The white pass will need to gather in cache a slice large enough to make at least one white piece dynamic. The black pieces do not move during this pass, so in principle the required slices only measure 64 positions, with all black pieces fixed. This cannot be achieved in practice, as the storage order is such that positions differing only in the location of the low-order two black pieces share a cache line. So we are forced to incorporate those pieces as dynamic in the slice as well.
In fact there is a problem in gathering sub-slices that keep a black piece fixed: as the different locations for the dynamic white piece in general come from chunks with a different symmetry, fixed, does not really mean fixed. The black pieces will be mirrored around, and if we would work by slices that keep the black piece in one location after the symemtry operation, the order of such slices in the chunks they were gathered from would be different from chunk to chunk. And the lost(N) lists cannot be accessed randomly; they will have to be read sequentially in canonical order.

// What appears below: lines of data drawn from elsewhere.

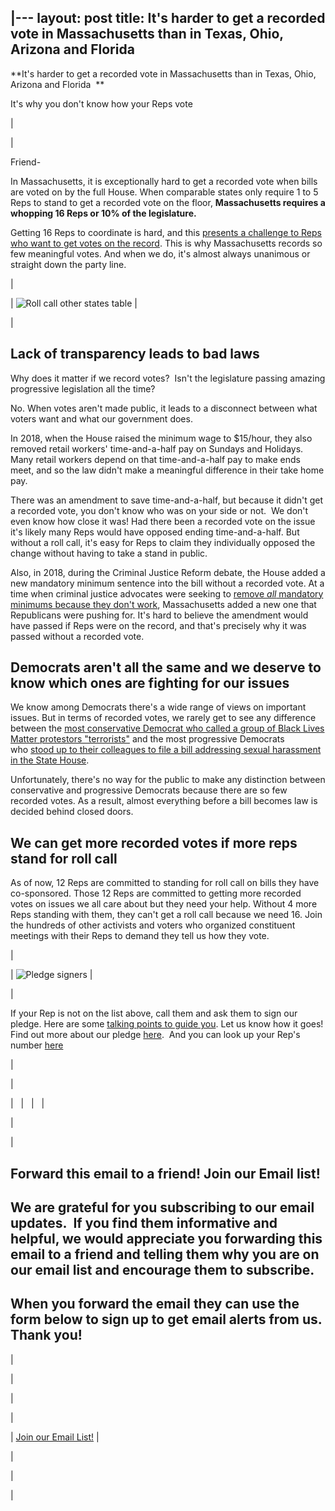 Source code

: |---
layout: post
title: It's harder to get a recorded vote in Massachusetts than in Texas, Ohio, Arizona and Florida  
---

**It's harder to get a recorded vote in Massachusetts than in Texas, Ohio, Arizona and Florida  **

It's why you don't know how your Reps vote

 |

|

Friend-

In Massachusetts, it is exceptionally hard to get a recorded vote when bills are voted on by the full House. When comparable states only require 1 to 5 Reps to stand to get a recorded vote on the floor, **Massachusetts requires a whopping 16 Reps or 10% of the legislature.**

Getting 16 Reps to coordinate is hard, and this [presents a challenge to Reps who want to get votes on the record](https://www.youtube.com/watch?v=xflRK0RWOZ4&utm_source=hs_email&utm_medium=email&_hsenc=p2ANqtz-_OnzA8VEuG0DK-iDB_HYKehoTowvjwkF8BXeF2-EhqVSrMbggSoGvQYP3XDx5prPBo1H9h). This is why Massachusetts records so few meaningful votes. And when we do, it's almost always unanimous or straight down the party line. 

 |

| ![Roll call other states table](https://hs-6201350.f.hubspotstarter.net/hub/6201350/hubfs/Roll%20call%20other%20states%20table.png?upscale=true&width=1120&upscale=true&name=Roll%20call%20other%20states%20table.png) |

|

**Lack of transparency leads to bad laws**
------------------------------------------

Why does it matter if we record votes?  Isn't the legislature passing amazing progressive legislation all the time?

No. When votes aren't made public, it leads to a disconnect between what voters want and what our government does.

In 2018, when the House raised the minimum wage to $15/hour, they also removed retail workers' time-and-a-half pay on Sundays and Holidays.  Many retail workers depend on that time-and-a-half pay to make ends meet, and so the law didn't make a meaningful difference in their take home pay. 

There was an amendment to save time-and-a-half, but because it didn't get a recorded vote, you don't know who was on your side or not.  We don't even know how close it was! Had there been a recorded vote on the issue it's likely many Reps would have opposed ending time-and-a-half. But without a roll call, it's easy for Reps to claim they individually opposed the change without having to take a stand in public.

Also, in 2018, during the Criminal Justice Reform debate, the House added a new mandatory minimum sentence into the bill without a recorded vote. At a time when criminal justice advocates were seeking to [remove *all* mandatory minimums because they don't work](https://www.pbs.org/newshour/politics/5-charts-show-mandatory-minimum-sentences-dont-work?utm_source=hs_email&utm_medium=email&_hsenc=p2ANqtz-_OnzA8VEuG0DK-iDB_HYKehoTowvjwkF8BXeF2-EhqVSrMbggSoGvQYP3XDx5prPBo1H9h), Massachusetts added a new one that Republicans were pushing for. It's hard to believe the amendment would have passed if Reps were on the record, and that's precisely why it was passed without a recorded vote.

**Democrats aren't all the same and we deserve to know which ones are fighting for our issues**
-----------------------------------------------------------------------------------------------

We know among Democrats there's a wide range of views on important issues. But in terms of recorded votes, we rarely get to see any difference between the [most conservative Democrat who called a group of Black Lives Matter protestors "terrorists"](https://www.masslive.com/news/2015/07/state_house_bills_seek_to_up_p.html?utm_source=hs_email&utm_medium=email&_hsenc=p2ANqtz-_OnzA8VEuG0DK-iDB_HYKehoTowvjwkF8BXeF2-EhqVSrMbggSoGvQYP3XDx5prPBo1H9h) and the most progressive Democrats who [stood up to their colleagues to file a bill addressing sexual harassment in the State House](https://www.gazettenet.com/workplace-harassment-legislation-30576330?utm_source=hs_email&utm_medium=email&_hsenc=p2ANqtz-_OnzA8VEuG0DK-iDB_HYKehoTowvjwkF8BXeF2-EhqVSrMbggSoGvQYP3XDx5prPBo1H9h).

Unfortunately, there's no way for the public to make any distinction between conservative and progressive Democrats because there are so few recorded votes. As a result, almost everything before a bill becomes law is decided behind closed doors. 

**We can get more recorded votes if more reps stand for roll call**
-------------------------------------------------------------------

As of now, 12 Reps are committed to standing for roll call on bills they have co-sponsored. Those 12 Reps are committed to getting more recorded votes on issues we all care about but they need your help. Without 4 more Reps standing with them, they can't get a roll call because we need 16. Join the hundreds of other activists and voters who organized constituent meetings with their Reps to demand they tell us how they vote.

 |

| ![Pledge signers](https://hs-6201350.f.hubspotstarter.net/hub/6201350/hubfs/Pledge%20signers.png?upscale=true&width=1120&upscale=true&name=Pledge%20signers.png) |

|

If your Rep is not on the list above, call them and ask them to sign our pledge. Here are some [talking points to guide you](https://docs.google.com/document/d/1BqnRKvnVGrTCYOZceAadBwcih93t6wY4Te6PV1JrnL0/edit?usp=sharing&utm_source=hs_email&utm_medium=email&_hsenc=p2ANqtz-_OnzA8VEuG0DK-iDB_HYKehoTowvjwkF8BXeF2-EhqVSrMbggSoGvQYP3XDx5prPBo1H9h). Let us know how it goes! Find out more about our pledge [here](https://actonmass.org/pledge/?utm_source=hs_email&utm_medium=email&_hsenc=p2ANqtz-_OnzA8VEuG0DK-iDB_HYKehoTowvjwkF8BXeF2-EhqVSrMbggSoGvQYP3XDx5prPBo1H9h).  And you can look up your Rep's number [here](https://malegislature.gov/Search/FindMyLegislator?utm_source=hs_email&utm_medium=email&_hsenc=p2ANqtz-_OnzA8VEuG0DK-iDB_HYKehoTowvjwkF8BXeF2-EhqVSrMbggSoGvQYP3XDx5prPBo1H9h)

 |

|

|   |   |   |

 |

|

Forward this email to a friend! Join our Email list!
----------------------------------------------------

We are grateful for you subscribing to our email updates.  If you find them informative and helpful, we would appreciate you forwarding this email to a friend and telling them why you are on our email list and encourage them to subscribe.
----------------------------------------------------------------------------------------------------------------------------------------------------------------------------------------------------------------------------------------------

When you forward the email they can use the form below to sign up to get email alerts from us. Thank you!
---------------------------------------------------------------------------------------------------------

 |

|

|

|

| [Join our Email List!](https://share.hsforms.com/1XjukYzaVTTi6Sr30iofe4A3owzq?utm_source=hs_email&utm_medium=email&_hsenc=p2ANqtz-_OnzA8VEuG0DK-iDB_HYKehoTowvjwkF8BXeF2-EhqVSrMbggSoGvQYP3XDx5prPBo1H9h) |

 |

 |

 |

So the white pass will gather 64 3-men chunks of 32KB each, to create a 4-men slice, and treat the white moves within this slice. To read entire 3-men chunks means at least a large part of the lost(N) lists can be read sequentially. The lost(N) info has to be read from 64 different lost(N) packed lists for this, as each white piece location has its own lost(N) list. Only a small fraction of those lists is needed, with the high-order pieces (always the black King) of the disk chunks fixed.
We thus still have to fix one black piece, defining a sub-slice, as a bitmap for a 4-men slice already measures 2MB, and is the maximum the CPU cache can handle. Fixing the black King forces us to read the lost(N) list out-of-order for black-K-subslices of the chunk. To make this possible, each lost(N) list is structured as 64 separate lists, one for each black King location. The lost(N) positions read from the list will be (differentially) set up on a 0x88 board, from which the moves of the (single) white dynamic piece will be generated.
Each move will be mapped into a buffer in the spacer area of the 128MB buffer designated to hold the newlyWon info. This is done by clearing the index bits corresponding to the higher-order disk-chunk piece, so that only the bits indicating the three lower-order men and te white dynamic piece are left. This reduced index will be used to access the newly-won bitmap in the spacer area, which was cleared every time we started on a new location of the high-order black piece. The target positions of the moves will be tested against the won bitmap (using the full index) first to establish if they are newly won, or not.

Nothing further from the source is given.